In order for this vector to be parallel to $\bold{B}_\perp$ as required, the vector $\nabla B_z$ must be perpendicular to $\bold{B}_\perp$ , and $B_z$ must therefore, like $p$ be a field-line invariant.

Rearranging the cross products above, we see that

\hat{\bold{z}} \times \bold{B}_\perp = \nabla A -(\bold{\hat z} \cdot\nabla A) \bold{\hat z} = \nabla A

and

\bold{j}_\perp \times B_z\bold{\hat{z}} = -(1/\mu_0)B_z\nabla B_z +(B_z/\mu_0)(\bold{\hat z}\cdot\nabla B_z)\bold{\hat z}=-(1/\mu_0) B_z\nabla B_z.

These results can be substituted into the expression for $\nabla p$ to yield:

\nabla p = -\left[(1/\mu_0) \nabla^2 A\right]\nabla A-(1/\mu_0)B_z\nabla B_z.

Now, since $p$ and $B_z$ are constants along a field line, and functions only of $A$ , we note that $\nabla p = (d p /dA)\nabla A$ and $\nabla B_z = (d B_z/dA)\nabla A$ . Thus, factoring out $\nabla A$ and rearraging terms we arrive at the Grad–Shafranov equation:

\nabla^2 A = -\mu_0 \frac{d}{dA}\left(p + \frac{B_z^2}{2\mu_0}\right)

References

Grad, H., and Rubin, H. (1958) Hydromagnetic Equilibria and Force-Free Fields.
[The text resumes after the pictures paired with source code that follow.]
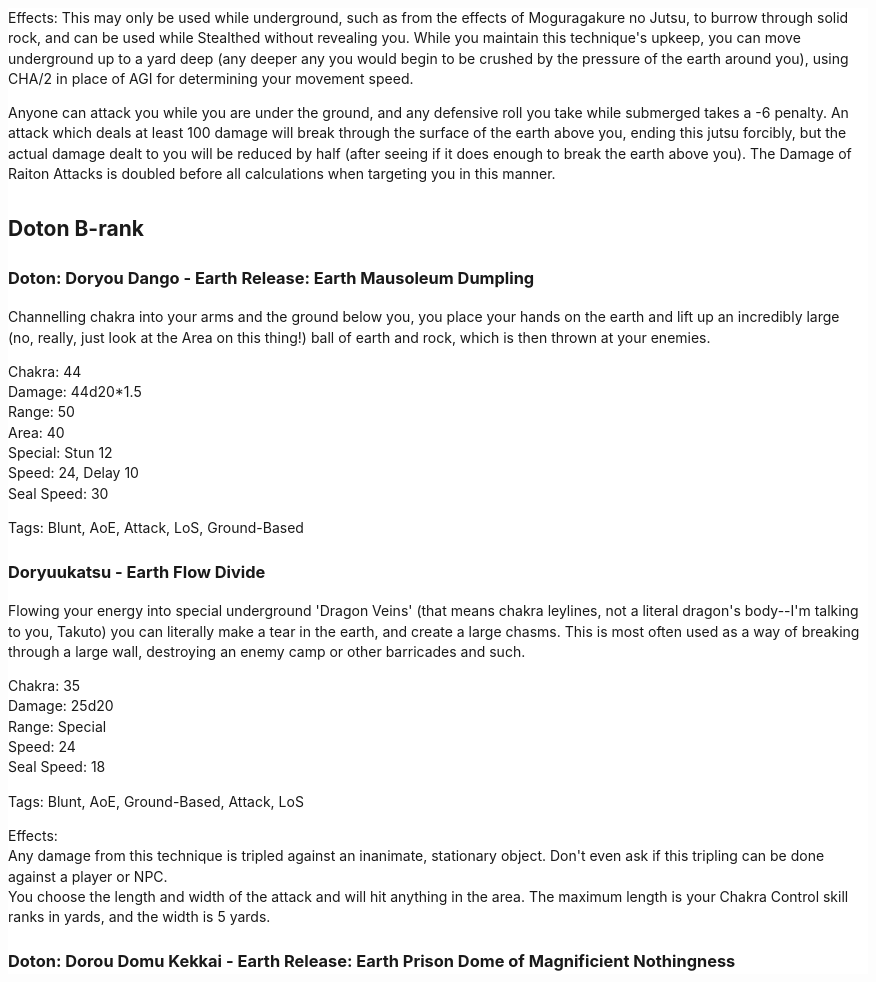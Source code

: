 Effects: This may only be used while underground, such as from the effects of Moguragakure no Jutsu, to burrow through solid rock, and can be used while Stealthed without revealing you. While you maintain this technique's upkeep, you can move underground up to a yard deep (any deeper any you would begin to be crushed by the pressure of the earth around you), using CHA/2 in place of AGI for determining your movement speed.

Anyone can attack you while you are under the ground, and any defensive roll you take while submerged takes a \-6 penalty. An attack which deals at least 100 damage will break through the surface of the earth above you, ending this jutsu forcibly, but the actual damage dealt to you will be reduced by half (after seeing if it does enough to break the earth above you). The Damage of Raiton Attacks is doubled before all calculations when targeting you in this manner.

## **Doton B-rank**

### **Doton: Doryou Dango \- Earth Release: Earth Mausoleum Dumpling**

Channelling chakra into your arms and the ground below you, you place your hands on the earth and lift up an incredibly large (no, really, just look at the Area on this thing\!) ball of earth and rock, which is then thrown at your enemies.

Chakra: 44  
Damage: 44d20\*1.5  
Range: 50  
Area: 40  
Special: Stun 12  
Speed: 24, Delay 10  
Seal Speed: 30

Tags: Blunt, AoE, Attack, LoS, Ground-Based

### **Doryuukatsu \- Earth Flow Divide**

Flowing your energy into special underground 'Dragon Veins' (that means chakra leylines, not a literal dragon's body--I'm talking to you, Takuto) you can literally make a tear in the earth, and create a large chasms. This is most often used as a way of breaking through a large wall, destroying an enemy camp or other barricades and such.

Chakra: 35  
Damage: 25d20  
Range: Special  
Speed: 24  
Seal Speed: 18

Tags: Blunt, AoE, Ground-Based, Attack, LoS

Effects:  
Any damage from this technique is tripled against an inanimate, stationary object. Don't even ask if this tripling can be done against a player or NPC.  
You choose the length and width of the attack and will hit anything in the area. The maximum length is your Chakra Control skill ranks in yards, and the width is 5 yards.

### **Doton: Dorou Domu Kekkai \- Earth Release: Earth Prison Dome of Magnificient Nothingness**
Proceedings of the 2nd UN Conf. on the Peaceful Uses of Atomic Energy, Vol. 31, Geneva: IAEA p. 190.
Shafranov, V.D. (1966) Plasma equilibrium in a magnetic field, Reviews of Plasma Physics, Vol. 2, New York: Consultants Bureau, p. 103.
Woods, Leslie C. (2004) Physics of plasmas, Weinheim: WILEY-VCH Verlag GmbH & Co. KGaA, chapter 2.5.4
Haverkort, J.W. (2009) Axisymmetric Ideal MHD Tokamak Equilibria. Notes about the Grad-Shafranov equation, selected aspects of the equation and its analytical solutions.
Haverkort, J.W. (2009) Axisymmetric Ideal MHD equilibria with Toroidal Flow. Incorporation of toroidal flow, relation to kinetic and two-fluid models, and discussion of specific analytical solutions.